Tourism Roars Back, But Tourism FDI Lags Behind

Bruno Schaaf | 09 Nov 2023 | General

Revenge-tourism is a post-pandemic phenomenon with more people wanting to travel for longer and more frequently. But while the tourism industry is returning to post-Covid levels, FDI in the tourism sector remains sluggish. But the forecasts suggest the recovery in investment is coming, and locations should be taking the time now to perfect their offer to investors.

With the pandemic now behind us, consumer demand has gradually shifted back toward services. This shift has not only alleviated pressure on supply chains and aided Central Banks in their battle against inflation, but also facilitated the recovery of a vital sector that was badly affected by lockdowns and travel restrictions: tourism. Indeed, data indicates that travel activity is nearly back to its 2019 levels—a stark contrast to FDI in the sector.

According to data from the World Tourism Organisation, by the end of July, international tourist arrivals had rebounded to 84% of pre-pandemic levels, signifying a substantial 43% increase in travellers compared to the same period in 2022. A strong recovery is to be seen in almost all regions, particularly in the Middle East, which is the sole region not only to have fully recovered but also exceeded its 2019 tourism levels.

Following the Middle East are Africa (92%), Europe (91%), and the Americas (87%) all with very similar recovery rates. Asia is the sole region that is still far from recovery, with only 61% recovery rate.

While international travel is on a steady path toward pre-pandemic levels, Tourism FDI has witnessed a comparatively sluggish recovery. Although data indicates a notable 23% increase in foreign investment projects in 2022 compared to 2021, this figure still falls considerably short, standing at only 51% of the levels observed in 2019. Only the Middle East region has matched its 2019 tourism FDI levels.

Even more concerning is the fact that, prior to the pandemic in 2019, Tourism FDI had just recovered from the 2008 financial crisis, which led to a 30% decline in Tourism FDI globally. This implies that the rapid growth observed, especially between 2018 and 2019, was building upon a very low base. In essence, Tourism FDI has not only failed to recover its 2019 levels but has not even matched its 2008 levels.

Predicting whether Tourism FDI levels will organically align with international travel trends and return to their 2019 levels in the short term (1 to 3 years) is not a straightforward endeavor. Nevertheless, there are indications that this recovery may be swifter than the 2008 rebound, which took an entire decade, largely due to the prominent role played by short-term demand shocks in the recent FDI decline. Moreover, emerging technologies such as AI, are set to disrupt traditional marketing, booking services, and customer relations, potentially boosting global FDI.

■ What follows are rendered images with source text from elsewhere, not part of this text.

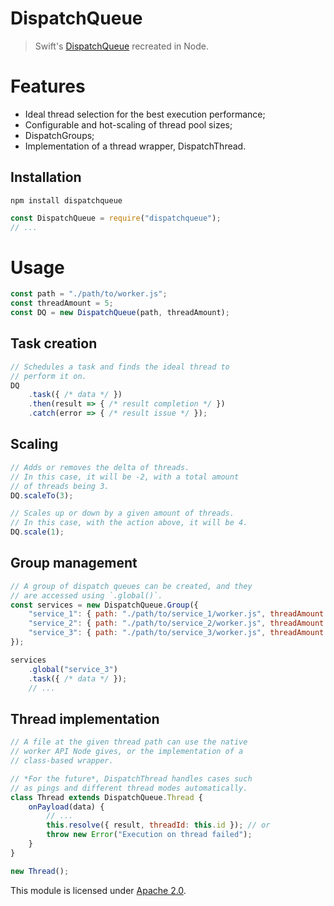 
# DispatchQueue

> Swift's [DispatchQueue](https://developer.apple.com/documentation/dispatch/dispatchqueue) recreated in Node.


# Features
* Ideal thread selection for the best execution performance;
* Configurable and hot-scaling of thread pool sizes;
* DispatchGroups;
* Implementation of a thread wrapper, DispatchThread.

## Installation
`npm install dispatchqueue`
```js
const DispatchQueue = require("dispatchqueue");
// ...
```


# Usage
```js
const path = "./path/to/worker.js";
const threadAmount = 5;
const DQ = new DispatchQueue(path, threadAmount);
```

## Task creation
```js
// Schedules a task and finds the ideal thread to
// perform it on.
DQ
    .task({ /* data */ })
    .then(result => { /* result completion */ })
    .catch(error => { /* result issue */ });
```

## Scaling
```js
// Adds or removes the delta of threads.
// In this case, it will be -2, with a total amount
// of threads being 3.
DQ.scaleTo(3);

// Scales up or down by a given amount of threads.
// In this case, with the action above, it will be 4.
DQ.scale(1);
```

## Group management
```js
// A group of dispatch queues can be created, and they
// are accessed using `.global()`.
const services = new DispatchQueue.Group({
    "service_1": { path: "./path/to/service_1/worker.js", threadAmount: 3 },
    "service_2": { path: "./path/to/service_2/worker.js", threadAmount: 5, deferThreadInit: true },
    "service_3": { path: "./path/to/service_3/worker.js", threadAmount: 4, deferThreadInit: true }
});

services
    .global("service_3")
    .task({ /* data */ });
    // ...
```

## Thread implementation
```js
// A file at the given thread path can use the native
// worker API Node gives, or the implementation of a
// class-based wrapper.

// *For the future*, DispatchThread handles cases such
// as pings and different thread modes automatically.
class Thread extends DispatchQueue.Thread {
    onPayload(data) {
        // ...
        this.resolve({ result, threadId: this.id }); // or
        throw new Error("Execution on thread failed");
    }
}

new Thread();
```


This module is licensed under [Apache 2.0](http://www.apache.org/licenses/LICENSE-2.0).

Given that Tourism FDI has the potential not only to rebound to its 2019—or 2008—levels but also to surpass them, the present moment is ideal for establishing a strong FDI attraction strategy. This strategy should capitalize on emerging opportunities within the sector while carefully assessing not only the potential and relevance of its development but also its alignment with the location, taking into account all the factors that investors consider before allocating resources.

Just as today’s investor cannot thrive on yesterday’s growth, investment destinations cannot thrive on yesterday’s FDI trends; they must look to future-oriented strategies for attracting FDI. Now is the time!